SUPPLIED DATA START
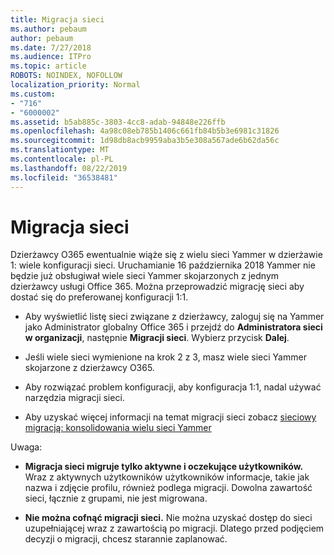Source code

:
 ```yaml
---
title: Migracja sieci
ms.author: pebaum
author: pebaum
ms.date: 7/27/2018
ms.audience: ITPro
ms.topic: article
ROBOTS: NOINDEX, NOFOLLOW
localization_priority: Normal
ms.custom:
- "716"
- "6000002"
ms.assetid: b5ab885c-3803-4cc8-adab-94848e226ffb
ms.openlocfilehash: 4a98c08eb785b1406c661fb84b5b3e6981c31826
ms.sourcegitcommit: 1d98db8acb9959aba3b5e308a567ade6b62da56c
ms.translationtype: MT
ms.contentlocale: pl-PL
ms.lasthandoff: 08/22/2019
ms.locfileid: "36538481"
---
```

# <a name="network-migration"></a>Migracja sieci

Dzierżawcy O365 ewentualnie wiąże się z wielu sieci Yammer w dzierżawie 1: wiele konfiguracji sieci. Uruchamianie 16 października 2018 Yammer nie będzie już obsługiwał wiele sieci Yammer skojarzonych z jednym dzierżawcy usługi Office 365. Można przeprowadzić migrację sieci aby dostać się do preferowanej konfiguracji 1:1.
  
- Aby wyświetlić listę sieci związane z dzierżawcy, zaloguj się na Yammer jako Administrator globalny Office 365 i przejdź do **Administratora sieci w organizacji**, następnie **Migracji sieci**. Wybierz przycisk **Dalej**.

- Jeśli wiele sieci wymienione na krok 2 z 3, masz wiele sieci Yammer skojarzone z dzierżawcy O365.

- Aby rozwiązać problem konfiguracji, aby konfiguracja 1:1, nadal używać narzędzia migracji sieci.

- Aby uzyskać więcej informacji na temat migracji sieci zobacz [sieciowy migracją: konsolidowania wielu sieci Yammer](https://support.office.com/article/a22c1b20-9231-4ce2-a916-392b1056d002)

Uwaga:
  
- **Migracja sieci migruje tylko aktywne i oczekujące użytkowników.** Wraz z aktywnych użytkowników użytkowników informacje, takie jak nazwa i zdjęcie profilu, również podlega migracji. Dowolna zawartość sieci, łącznie z grupami, nie jest migrowana.

- **Nie można cofnąć migracji sieci.** Nie można uzyskać dostęp do sieci uzupełniającej wraz z zawartością po migracji. Dlatego przed podjęciem decyzji o migracji, chcesz starannie zaplanować.
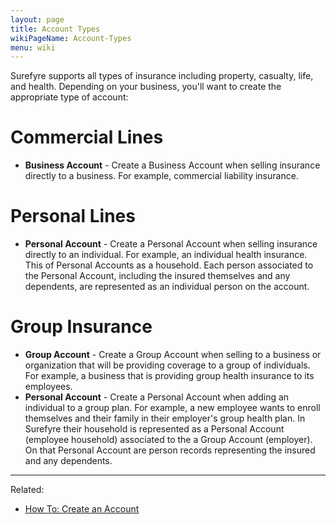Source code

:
 ```yaml
---
layout: page
title: Account Types
wikiPageName: Account-Types
menu: wiki
---
```


Surefyre supports all types of insurance including property, casualty, life, and health. Depending on your business, you'll want to create the appropriate type of account:

# Commercial Lines
* **Business Account** - Create a Business Account when selling insurance directly to a business. For example, commercial liability insurance.

# Personal Lines
* **Personal Account** - Create a Personal Account when selling insurance directly to an individual. For example, an individual health insurance. This of Personal Accounts as a household. Each person associated to the Personal Account, including the insured themselves and any dependents, are represented as an individual person on the account.

# Group Insurance
* **Group Account** - Create a Group Account when selling to a business or organization that will be providing coverage to a group of individuals. For example, a business that is providing group health insurance to its employees.
* **Personal Account** - Create a Personal Account when adding an individual to a group plan. For example, a new employee wants to enroll themselves and their family in their employer's group health plan. In Surefyre their household is represented as a Personal Account (employee household) associated to the a Group Account (employer). On that Personal Account are person records representing the insured and any dependents.

***

Related:
* [How To: Create an Account](https://github.com/surefyresystems/Surefyre-Systems/wiki/How-To:-Create-an-Account)
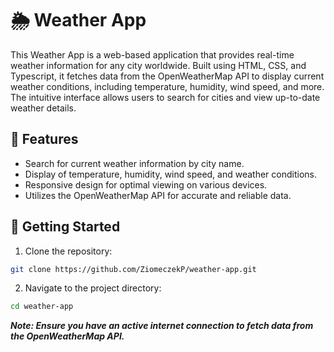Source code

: # 🌦️ Weather App
This Weather App is a web-based application that provides real-time weather information for any city worldwide. Built using HTML, CSS, and Typescript, it fetches data from the OpenWeatherMap API to display current weather conditions, including temperature, humidity, wind speed, and more. The intuitive interface allows users to search for cities and view up-to-date weather details.
## 🔧 Features
- Search for current weather information by city name.
- Display of temperature, humidity, wind speed, and weather conditions.
- Responsive design for optimal viewing on various devices.
- Utilizes the OpenWeatherMap API for accurate and reliable data.
## 🚀 Getting Started
1. Clone the repository:
```bash
git clone https://github.com/ZiomeczekP/weather-app.git
```
2. Navigate to the project directory:
```bash
cd weather-app
```
***Note: Ensure you have an active internet connection to fetch data from the OpenWeatherMap API.***
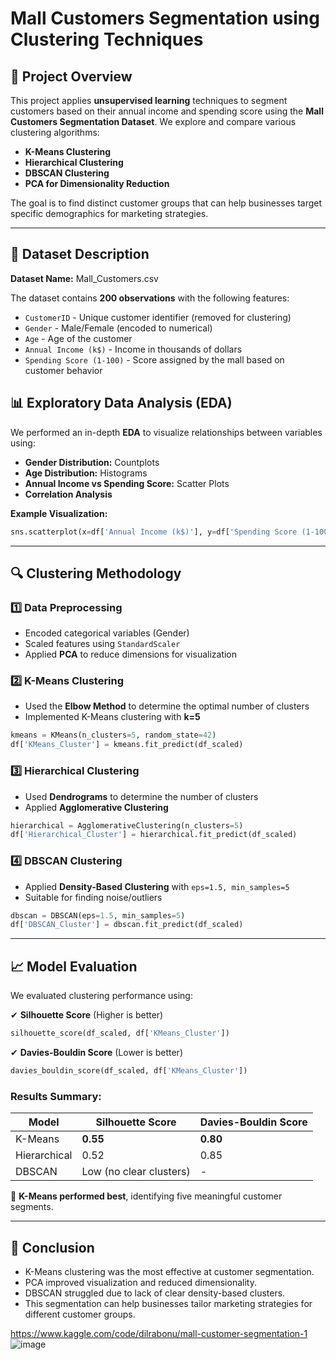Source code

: # Mall Customers Segmentation using Clustering Techniques

## 📌 Project Overview
This project applies **unsupervised learning** techniques to segment customers based on their annual income and spending score using the **Mall Customers Segmentation Dataset**. We explore and compare various clustering algorithms:

- **K-Means Clustering**
- **Hierarchical Clustering**
- **DBSCAN Clustering**
- **PCA for Dimensionality Reduction**

The goal is to find distinct customer groups that can help businesses target specific demographics for marketing strategies.

---

## 📂 Dataset Description
**Dataset Name:** Mall_Customers.csv

The dataset contains **200 observations** with the following features:
- `CustomerID` - Unique customer identifier (removed for clustering)
- `Gender` - Male/Female (encoded to numerical)
- `Age` - Age of the customer
- `Annual Income (k$)` - Income in thousands of dollars
- `Spending Score (1-100)` - Score assigned by the mall based on customer behavior



## 📊 Exploratory Data Analysis (EDA)
We performed an in-depth **EDA** to visualize relationships between variables using:
- **Gender Distribution:** Countplots
- **Age Distribution:** Histograms
- **Annual Income vs Spending Score:** Scatter Plots
- **Correlation Analysis**

**Example Visualization:**
```python
sns.scatterplot(x=df['Annual Income (k$)'], y=df['Spending Score (1-100)'], hue=df['Gender'], palette='viridis')
```

---

## 🔍 Clustering Methodology
### 1️⃣ Data Preprocessing
- Encoded categorical variables (Gender)
- Scaled features using `StandardScaler`
- Applied **PCA** to reduce dimensions for visualization

### 2️⃣ K-Means Clustering
- Used the **Elbow Method** to determine the optimal number of clusters
- Implemented K-Means clustering with **k=5**

```python
kmeans = KMeans(n_clusters=5, random_state=42)
df['KMeans_Cluster'] = kmeans.fit_predict(df_scaled)
```

### 3️⃣ Hierarchical Clustering
- Used **Dendrograms** to determine the number of clusters
- Applied **Agglomerative Clustering**

```python
hierarchical = AgglomerativeClustering(n_clusters=5)
df['Hierarchical_Cluster'] = hierarchical.fit_predict(df_scaled)
```

### 4️⃣ DBSCAN Clustering
- Applied **Density-Based Clustering** with `eps=1.5, min_samples=5`
- Suitable for finding noise/outliers

```python
dbscan = DBSCAN(eps=1.5, min_samples=5)
df['DBSCAN_Cluster'] = dbscan.fit_predict(df_scaled)
```

---

## 📈 Model Evaluation
We evaluated clustering performance using:

✔ **Silhouette Score** (Higher is better)
```python
silhouette_score(df_scaled, df['KMeans_Cluster'])
```
✔ **Davies-Bouldin Score** (Lower is better)
```python
davies_bouldin_score(df_scaled, df['KMeans_Cluster'])
```

### **Results Summary:**
| Model              | Silhouette Score | Davies-Bouldin Score |
|-------------------|----------------|------------------|
| K-Means          | **0.55**        | **0.80**        |
| Hierarchical     | 0.52            | 0.85            |
| DBSCAN           | Low (no clear clusters) | - |

🔹 **K-Means performed best**, identifying five meaningful customer segments.

---

## 📌 Conclusion
- K-Means clustering was the most effective at customer segmentation.
- PCA improved visualization and reduced dimensionality.
- DBSCAN struggled due to lack of clear density-based clusters.
- This segmentation can help businesses tailor marketing strategies for different customer groups.

https://www.kaggle.com/code/dilrabonu/mall-customer-segmentation-1
![image](https://github.com/user-attachments/assets/f1127c5a-241e-49fb-8ae0-ad50c8cb1278)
SUPPLIED DATA END
**DESCRIPTION OF THE TASK**. Output the material above exactly as written and drop any images it holds.

**ANSWER BOX**.
Source code

:
 ```yaml
---
title: Migracja sieci
ms.author: pebaum
author: pebaum
ms.date: 7/27/2018
ms.audience: ITPro
ms.topic: article
ROBOTS: NOINDEX, NOFOLLOW
localization_priority: Normal
ms.custom:
- "716"
- "6000002"
ms.assetid: b5ab885c-3803-4cc8-adab-94848e226ffb
ms.openlocfilehash: 4a98c08eb785b1406c661fb84b5b3e6981c31826
ms.sourcegitcommit: 1d98db8acb9959aba3b5e308a567ade6b62da56c
ms.translationtype: MT
ms.contentlocale: pl-PL
ms.lasthandoff: 08/22/2019
ms.locfileid: "36538481"
---
```

# <a name="network-migration"></a>Migracja sieci

Dzierżawcy O365 ewentualnie wiąże się z wielu sieci Yammer w dzierżawie 1: wiele konfiguracji sieci. Uruchamianie 16 października 2018 Yammer nie będzie już obsługiwał wiele sieci Yammer skojarzonych z jednym dzierżawcy usługi Office 365. Można przeprowadzić migrację sieci aby dostać się do preferowanej konfiguracji 1:1.
  
- Aby wyświetlić listę sieci związane z dzierżawcy, zaloguj się na Yammer jako Administrator globalny Office 365 i przejdź do **Administratora sieci w organizacji**, następnie **Migracji sieci**. Wybierz przycisk **Dalej**.

- Jeśli wiele sieci wymienione na krok 2 z 3, masz wiele sieci Yammer skojarzone z dzierżawcy O365.

- Aby rozwiązać problem konfiguracji, aby konfiguracja 1:1, nadal używać narzędzia migracji sieci.

- Aby uzyskać więcej informacji na temat migracji sieci zobacz [sieciowy migracją: konsolidowania wielu sieci Yammer](https://support.office.com/article/a22c1b20-9231-4ce2-a916-392b1056d002)

Uwaga:
  
- **Migracja sieci migruje tylko aktywne i oczekujące użytkowników.** Wraz z aktywnych użytkowników użytkowników informacje, takie jak nazwa i zdjęcie profilu, również podlega migracji. Dowolna zawartość sieci, łącznie z grupami, nie jest migrowana.

- **Nie można cofnąć migracji sieci.** Nie można uzyskać dostęp do sieci uzupełniającej wraz z zawartością po migracji. Dlatego przed podjęciem decyzji o migracji, chcesz starannie zaplanować.
Source code

:
 ```yaml
---
layout: page
title: Account Types
wikiPageName: Account-Types
menu: wiki
---
```


Surefyre supports all types of insurance including property, casualty, life, and health. Depending on your business, you'll want to create the appropriate type of account:

# Commercial Lines
* **Business Account** - Create a Business Account when selling insurance directly to a business. For example, commercial liability insurance.

# Personal Lines
* **Personal Account** - Create a Personal Account when selling insurance directly to an individual. For example, an individual health insurance. This of Personal Accounts as a household. Each person associated to the Personal Account, including the insured themselves and any dependents, are represented as an individual person on the account.

# Group Insurance
* **Group Account** - Create a Group Account when selling to a business or organization that will be providing coverage to a group of individuals. For example, a business that is providing group health insurance to its employees.
* **Personal Account** - Create a Personal Account when adding an individual to a group plan. For example, a new employee wants to enroll themselves and their family in their employer's group health plan. In Surefyre their household is represented as a Personal Account (employee household) associated to the a Group Account (employer). On that Personal Account are person records representing the insured and any dependents.

***

Related:
* [How To: Create an Account](https://github.com/surefyresystems/Surefyre-Systems/wiki/How-To:-Create-an-Account)
Source code

: # 🌦️ Weather App
This Weather App is a web-based application that provides real-time weather information for any city worldwide. Built using HTML, CSS, and Typescript, it fetches data from the OpenWeatherMap API to display current weather conditions, including temperature, humidity, wind speed, and more. The intuitive interface allows users to search for cities and view up-to-date weather details.
## 🔧 Features
- Search for current weather information by city name.
- Display of temperature, humidity, wind speed, and weather conditions.
- Responsive design for optimal viewing on various devices.
- Utilizes the OpenWeatherMap API for accurate and reliable data.
## 🚀 Getting Started
1. Clone the repository:
```bash
git clone https://github.com/ZiomeczekP/weather-app.git
```
2. Navigate to the project directory:
```bash
cd weather-app
```
***Note: Ensure you have an active internet connection to fetch data from the OpenWeatherMap API.***
Source code

: # Mall Customers Segmentation using Clustering Techniques

## 📌 Project Overview
This project applies **unsupervised learning** techniques to segment customers based on their annual income and spending score using the **Mall Customers Segmentation Dataset**. We explore and compare various clustering algorithms:

- **K-Means Clustering**
- **Hierarchical Clustering**
- **DBSCAN Clustering**
- **PCA for Dimensionality Reduction**

The goal is to find distinct customer groups that can help businesses target specific demographics for marketing strategies.

---

## 📂 Dataset Description
**Dataset Name:** Mall_Customers.csv

The dataset contains **200 observations** with the following features:
- `CustomerID` - Unique customer identifier (removed for clustering)
- `Gender` - Male/Female (encoded to numerical)
- `Age` - Age of the customer
- `Annual Income (k$)` - Income in thousands of dollars
- `Spending Score (1-100)` - Score assigned by the mall based on customer behavior



## 📊 Exploratory Data Analysis (EDA)
We performed an in-depth **EDA** to visualize relationships between variables using:
- **Gender Distribution:** Countplots
- **Age Distribution:** Histograms
- **Annual Income vs Spending Score:** Scatter Plots
- **Correlation Analysis**

**Example Visualization:**
```python
sns.scatterplot(x=df['Annual Income (k$)'], y=df['Spending Score (1-100)'], hue=df['Gender'], palette='viridis')
```

---

## 🔍 Clustering Methodology
### 1️⃣ Data Preprocessing
- Encoded categorical variables (Gender)
- Scaled features using `StandardScaler`
- Applied **PCA** to reduce dimensions for visualization

### 2️⃣ K-Means Clustering
- Used the **Elbow Method** to determine the optimal number of clusters
- Implemented K-Means clustering with **k=5**

```python
kmeans = KMeans(n_clusters=5, random_state=42)
df['KMeans_Cluster'] = kmeans.fit_predict(df_scaled)
```

### 3️⃣ Hierarchical Clustering
- Used **Dendrograms** to determine the number of clusters
- Applied **Agglomerative Clustering**

```python
hierarchical = AgglomerativeClustering(n_clusters=5)
df['Hierarchical_Cluster'] = hierarchical.fit_predict(df_scaled)
```

### 4️⃣ DBSCAN Clustering
- Applied **Density-Based Clustering** with `eps=1.5, min_samples=5`
- Suitable for finding noise/outliers

```python
dbscan = DBSCAN(eps=1.5, min_samples=5)
df['DBSCAN_Cluster'] = dbscan.fit_predict(df_scaled)
```

---

## 📈 Model Evaluation
We evaluated clustering performance using:

✔ **Silhouette Score** (Higher is better)
```python
silhouette_score(df_scaled, df['KMeans_Cluster'])
```
✔ **Davies-Bouldin Score** (Lower is better)
```python
davies_bouldin_score(df_scaled, df['KMeans_Cluster'])
```

### **Results Summary:**
| Model              | Silhouette Score | Davies-Bouldin Score |
|-------------------|----------------|------------------|
| K-Means          | **0.55**        | **0.80**        |
| Hierarchical     | 0.52            | 0.85            |
| DBSCAN           | Low (no clear clusters) | - |

🔹 **K-Means performed best**, identifying five meaningful customer segments.

---

## 📌 Conclusion
- K-Means clustering was the most effective at customer segmentation.
- PCA improved visualization and reduced dimensionality.
- DBSCAN struggled due to lack of clear density-based clusters.
- This segmentation can help businesses tailor marketing strategies for different customer groups.

https://www.kaggle.com/code/dilrabonu/mall-customer-segmentation-1
![image](https://github.com/user-attachments/assets/f1127c5a-241e-49fb-8ae0-ad50c8cb1278)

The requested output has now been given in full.